SHORT GAMMA-RAY BURSTS: THE MASS OF THE ACCRETION DISK AND THE INITIAL RADIUS OF THE OUTFLOW

Abstract

In this work we estimate the accretion-disk mass in the specific scenario of binary-neutron-star-merger with current observational data. Assuming that the outflows of short Gamma-ray Bursts (GRBs) are driven via neutrino-antineutrino annihilation we estimate the disk mass of about half of short bursts in the sample to be $\sim 0.01-0.1 M_\odot$, in agreement with that obtained in the numerical simulations. Massive disks ($\sim {\rm several} 0.1 M_\odot$) found in some other short GRBs may point to the more efficient magnetic process of energy extraction or the neutron star and black hole binary progenitor. Our results suggest that some short bursts may be really due to the coalescence of double neutron stars and are promising gravitational wave radiation sources.
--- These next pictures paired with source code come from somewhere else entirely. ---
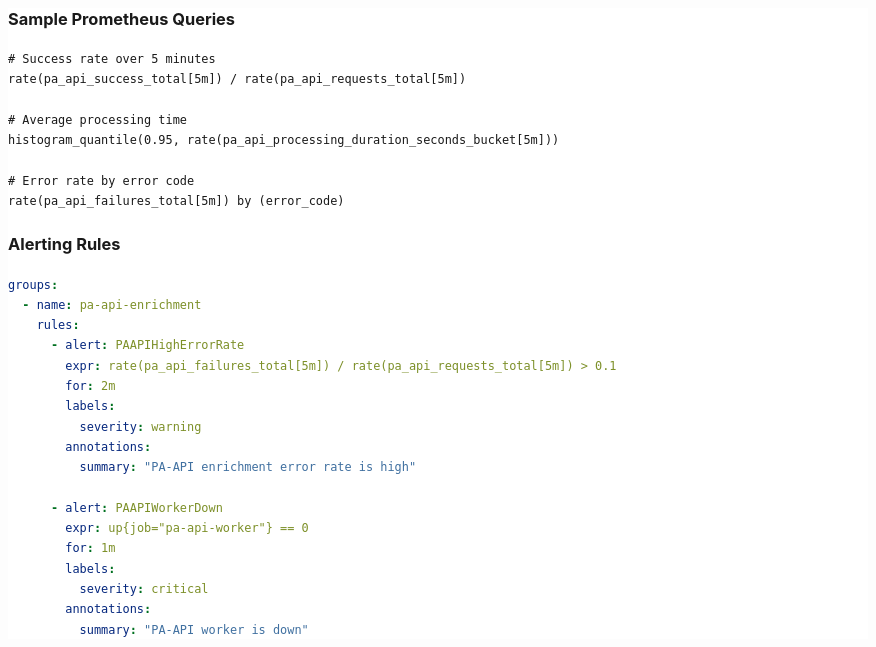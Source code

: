 ### Sample Prometheus Queries

```promql
# Success rate over 5 minutes
rate(pa_api_success_total[5m]) / rate(pa_api_requests_total[5m])

# Average processing time
histogram_quantile(0.95, rate(pa_api_processing_duration_seconds_bucket[5m]))

# Error rate by error code
rate(pa_api_failures_total[5m]) by (error_code)
```

### Alerting Rules

```yaml
groups:
  - name: pa-api-enrichment
    rules:
      - alert: PAAPIHighErrorRate
        expr: rate(pa_api_failures_total[5m]) / rate(pa_api_requests_total[5m]) > 0.1
        for: 2m
        labels:
          severity: warning
        annotations:
          summary: "PA-API enrichment error rate is high"
          
      - alert: PAAPIWorkerDown
        expr: up{job="pa-api-worker"} == 0
        for: 1m
        labels:
          severity: critical
        annotations:
          summary: "PA-API worker is down"
```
For future short GRBs with simultaneous gravitational-wave detections, the disk mass may be reliably inferred and the validity of our approach will be tested. We also propose a method to constrain the initial radius of a baryonic outflow where it is launched ($R_0$) without the need of identifying an ideal thermal spectrum. We then apply it to GRB 090510 and get that $R_0 \lesssim 6.5\times 10^{6}(\Gamma_{\rm ph}/2000)^{-4}$ cm, suggesting that the central engine is a black hole with a mass $< 22 M_\odot(\Gamma_{\rm ph}/2000)^{-4}$, where $\Gamma_{\rm ph}$ is the bulk Lorentz factor of the outflow at the photospheric radius.